Autophagy pathways have been linked with a variety of environmental, nutritional and metabolic stress conditions. A growing body of evidence suggests that autophagy pathways play a dual role promoting both cellular survival and cell death. Pro-survival roles for autophagy include the “controlled sacrifice” of select cellular organelles providing nutritional building blocks to the rest of the cell, thus maintaining energy homeostasis in potentially lethal situations such as nitrogen starvation. Importantly, direct killing by autophagy is yet to be shown conclusively and current hypotheses predict that under certain conditions autophagic digestion of cellular components promotes cell survival rather than death. This however is context dependent, during some circumstances such as the hypersensitive response, autophagy induces death of uninfected bystander cells. In this context, autophagy can be viewed as a survival strategy that is used to avoid excessive cell death by inducing the death of a few select cells for the greater good.

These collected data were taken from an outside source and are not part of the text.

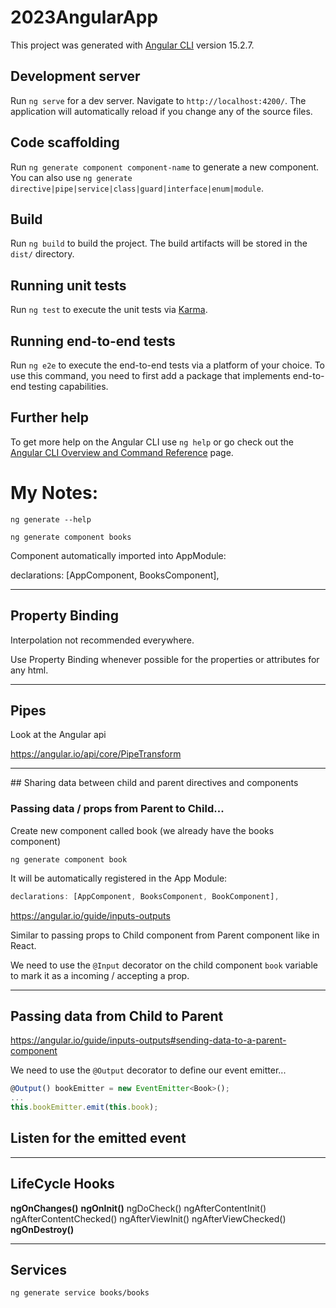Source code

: # 2023AngularApp

This project was generated with [Angular CLI](https://github.com/angular/angular-cli) version 15.2.7.

## Development server

Run `ng serve` for a dev server. Navigate to `http://localhost:4200/`. The application will automatically reload if you change any of the source files.

## Code scaffolding

Run `ng generate component component-name` to generate a new component. You can also use `ng generate directive|pipe|service|class|guard|interface|enum|module`.

## Build

Run `ng build` to build the project. The build artifacts will be stored in the `dist/` directory.

## Running unit tests

Run `ng test` to execute the unit tests via [Karma](https://karma-runner.github.io).

## Running end-to-end tests

Run `ng e2e` to execute the end-to-end tests via a platform of your choice. To use this command, you need to first add a package that implements end-to-end testing capabilities.

## Further help

To get more help on the Angular CLI use `ng help` or go check out the [Angular CLI Overview and Command Reference](https://angular.io/cli) page.

# My Notes:

`ng generate --help`

`ng generate component books`

Component automatically imported into AppModule:

declarations: [AppComponent, BooksComponent],

---

## Property Binding

Interpolation not recommended everywhere.

Use Property Binding whenever possible for the properties or attributes for any html.

---

## Pipes

Look at the Angular api

https://angular.io/api/core/PipeTransform

---

## Sharing data between child and parent directives and components

### Passing data / props from Parent to Child...

Create new component called book (we already have the books component)

`ng generate component book`

It will be automatically registered in the App Module:

```js
declarations: [AppComponent, BooksComponent, BookComponent],
```

https://angular.io/guide/inputs-outputs

Similar to passing props to Child component from Parent component like in React.

We need to use the `@Input` decorator on the child component `book` variable
to mark it as a incoming / accepting a prop.

---

## Passing data from Child to Parent

https://angular.io/guide/inputs-outputs#sending-data-to-a-parent-component

We need to use the `@Output` decorator to define our event emitter...

```js
@Output() bookEmitter = new EventEmitter<Book>();
...
this.bookEmitter.emit(this.book);
```

## Listen for the emitted event

---

## LifeCycle Hooks

**ngOnChanges()**
**ngOnInit()**
ngDoCheck()
ngAfterContentInit()
ngAfterContentChecked()
ngAfterViewInit()
ngAfterViewChecked()
**ngOnDestroy()**

---

## Services

`ng generate service books/books`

The majority of land plants succumb to stress when they drop below 60% RWC, T. loliiformis and other resurrection plants must ensure that once triggered autophagy pathways are tightly managed to mitigate autophagy-mediated “overindulgence” of cellular contents. Previous studies of resurrection plant dehydration curves including T. loliiformis indicate that the early closure of stomata allows the plants to retain water for prolonged periods, however, once the water content drops below 60% the plants quickly dehydrate past 40% within a matter of hours[11]. Although speculative, it is possible that the prolonged retention of water at higher RWCs provides vital time for implementation of adaptive strategies however, once the water drops below 60% the plant reaches a threshold of excessive stress which it must pass through rapidly to avoid excessive cellular damage. The rapid descent through this portion of the drying curve may also limit autophagy, thus preventing the switch from pro-survival to cell death or even apoptosis.
Conclusion
Resurrection plants are unique in their ability to prolong the life of their vegetative tissue in a desiccated state and rejuvenate upon watering. Our results showed that Tripogon loliiformis plants do not “resurrect from the dead” but implement pro-survival autophagy pathways, possibly facilitated by the accumulation of trehalose, to prevent apoptosis and senescence during desiccation. Once regarded as a self-destructive process and a form of PCD, autophagy has emerged as a pro-survival process. The induction of autophagy in T. loliiformis promotes survival by removal of cellular toxins to suppress PCD and the recycling of nutrients to delay onset of senescence. Most importantly, the accumulation of trehalose may maintain the efficiency of autophagy pathways when it is most needed, i.e. 60% RWC and below. The manipulation of autophagy pathways may present great potential for the development of stress tolerant crops.
Materials and Methods
Plant materials and dehydration curves
Tripogon loliiformis plants were collected from Charleville (Queensland, Australia), transferred to 30 cm pots and allowed to revive in a growth chamber (27°C, 16 hour light period) for three weeks. Five plants were transferred to glasshouse conditions for seed setting. Tripogon loliiformis plants were germinated from seeds collected from a single plant and germinated in a growth chamber at 27°C and 16h photoperiod. Fifteen, 65mm pots containing multiple plants were grown for a period of two months. Prior to dehydration all plants were watered to saturation. One day post-watering three replicate samples from the hydrated plants were randomly collected. The remaining plants were dehydrated by withholding water until they were air dry and their relative water content (RWC) dropped below 10%. During dehydration, triplicate samples were collected at 60%, 40% and <10% RWC. Desiccated plants were watered and rehydrated samples collected after 48hrs. The percentage RWC was determined on T.loliiformis shoots and was calculated according to Barrs and Weatherley, 1962 using the formula (RWC (%) = ((Fresh Weight—Dry Weight)/(Turgid Weight—Dry Weight)) x 100)[48]. All the shoot and root samples were snap frozen in liquid nitrogen and stored at -80°C until RNA extraction.
Analysis of cell viability by Evans blue staining
To assess cell vitality throughout dehydration Evans blue staining was performed. At least ten shoots from hydrated (≈ 94% RWC), dehydrating (60 & 40% RWC) and desiccated (<10% RWC) T. loliiformis plants were harvested, placed into 2 mL microfuge tubes and soaked in water for 2 hours to facilitate staining. To serve as a positive control hydrated leaves were boiled for 5 minutes. Following soaking, the water was replaced with 0.25% w/v Evans blue dye and the samples were incubated at room temperature for 20 mins. Stained leaves were rinsed with de-ionised water to remove excess Evans blue dye and stained cells were visually assessed by light microscopy.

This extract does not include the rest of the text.